Caltrans tells SLO to rethink building homes near airport
March 25, 2015
The California Department of Transportation (Caltrans) has warned the city of San Luis Obispo that it should reconsider its plan to allow the construction of high-density housing near the regional airport.
In December, the city council voted 4-1, with Councilman Dan Carpenter dissenting, to override the airport land use commission, which sets limits on development in the city’s southern edge. The council vote cleared a major hurdle for developers such as Gary Grossman, who seeks to build high-density housing in the area.
Last week, an attorney representing the aeronautical division of Caltrans sent a letter to San Luis Obispo Mayor Jan Marx asking the council to reassess its improper decision to overrule the airport commission.
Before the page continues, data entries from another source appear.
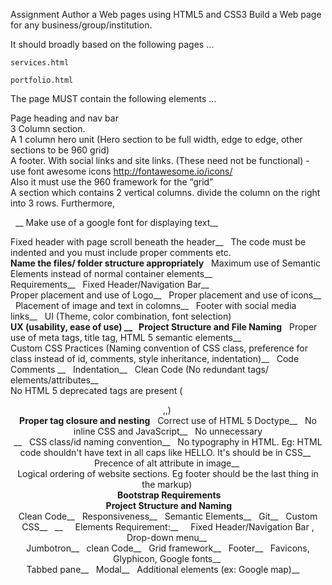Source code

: Assignment
Author a Web pages using HTML5 and CSS3
Build a Web page for any business/group/institution.

It should broadly based on the following pages …

    services.html

    portfolio.html

The page MUST contain the following elements …

Page heading and nav bar  
3 Column section.  
A 1 column hero unit (Hero section to be full width, edge to edge, other sections to be 960 grid)  
A footer. With social links and site links. (These need not be functional) - use font awesome icons   http://fontawesome.io/icons/  
Also it must use the 960 framework for the “grid”  
A section which contains 2 vertical columns. divide the column on the right into 3 rows.
Furthermore,  
  
&nbsp;
__
Make use of a google font for displaying text__  &nbsp;

Fixed header with page scroll beneath the header__  &nbsp;
The code must be indented and you must include proper comments etc.__&nbsp;  
Name the files/ folder structure appropriately__  &nbsp;
Maximum use of Semantic Elements instead of normal container elements__&nbsp;  
Requirements__  &nbsp;
Fixed Header/Navigation Bar__&nbsp;  
Proper placement and use of Logo__ &nbsp; 
Proper placement and use of icons__  &nbsp;
Placement of image and text in colomns__  &nbsp;
Footer with  social media links__  &nbsp;
UI (Theme, color combination, font selection) __&nbsp;  
UX (usability, ease of use) __  &nbsp;
Project Structure and File Naming__  &nbsp;
Proper use of meta tags, title tag, HTML 5 semantic elements__&nbsp;  
Custom CSS Practices (Naming convention of CSS class, preference for class instead of id, comments, style inheritance, indentation)__  &nbsp;
Code Comments __  &nbsp;
Indentation__  &nbsp;
Clean Code (No redundant tags/ elements/attributes__&nbsp;  
No HTML 5 deprecated tags are present (<center>,<font>,<frame>)__&nbsp;  
Proper tag closure and nesting__  &nbsp;
Correct use of HTML 5 Doctype__  &nbsp;
No inline CSS and JavaScript__  &nbsp;
No unnecessary <div> __  &nbsp;
CSS class/id naming convention__ &nbsp; 
No typography in HTML. Eg: HTML code shouldn't have text in all caps like  HELLO.  It's should be in CSS__  &nbsp;
Precence of alt attribute in image__&nbsp;  
Logical ordering of website sections. Eg footer should be the last thing in the markup)__&nbsp;  
  &nbsp;
Bootstrap Requirements&nbsp;  
  &nbsp;
Project Structure and Naming__&nbsp;  
Clean Code__  &nbsp;
Responsiveness__  &nbsp;
Semantic Elements__  &nbsp;
Git__  &nbsp;
Custom CSS__ &nbsp; 
__  &nbsp;
  &nbsp;
Elements Requirement:__ &nbsp; 
  &nbsp;
Fixed Header/Navigation Bar , Drop-down menu__&nbsp;  
Jumbotron__  &nbsp;
clean Code__  &nbsp;
Grid framework__  &nbsp;
Footer__  &nbsp;
Favicons, Glyphicon, Google fonts__&nbsp;  
Tabbed pane__  &nbsp;
Modal__  &nbsp;
Additional elements (ex: Google map)__ &nbsp; 
   &nbsp;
Previously, both the airport commission and the Caltrans aeronautics division threatened to sue the city over its plan to allow high-density developments near the airport.
The Caltrans letter states that the city’s plan violates height, noise, safety and density regulations pertaining to development surrounding the airport. The letter notes that the Santa Monica airport could be closed due to complaints from residents about noise, safety and pollution.
In response, City Attorney Christine Dietrick told the Tribune that the Caltrans letter contains numerous inaccuracies and a misrepresentation of the law.
During last year’s election season, Grossman gave maximum allowable contributions to the campaigns of Marx and Councilwoman Carlyn Christianson. The developer also donated $5,000 to the county bicycle coalition, for which Councilman Dan Rivoire serves as the executive director.
Grossman is currently trying to develop the 131-acre property owned by rancher Ernie Dalidio. Sources have told CalCoastNews that he has already spent several million dollars on the proposed development, and that he needs approval for high-density development in order to make the project more financially viable.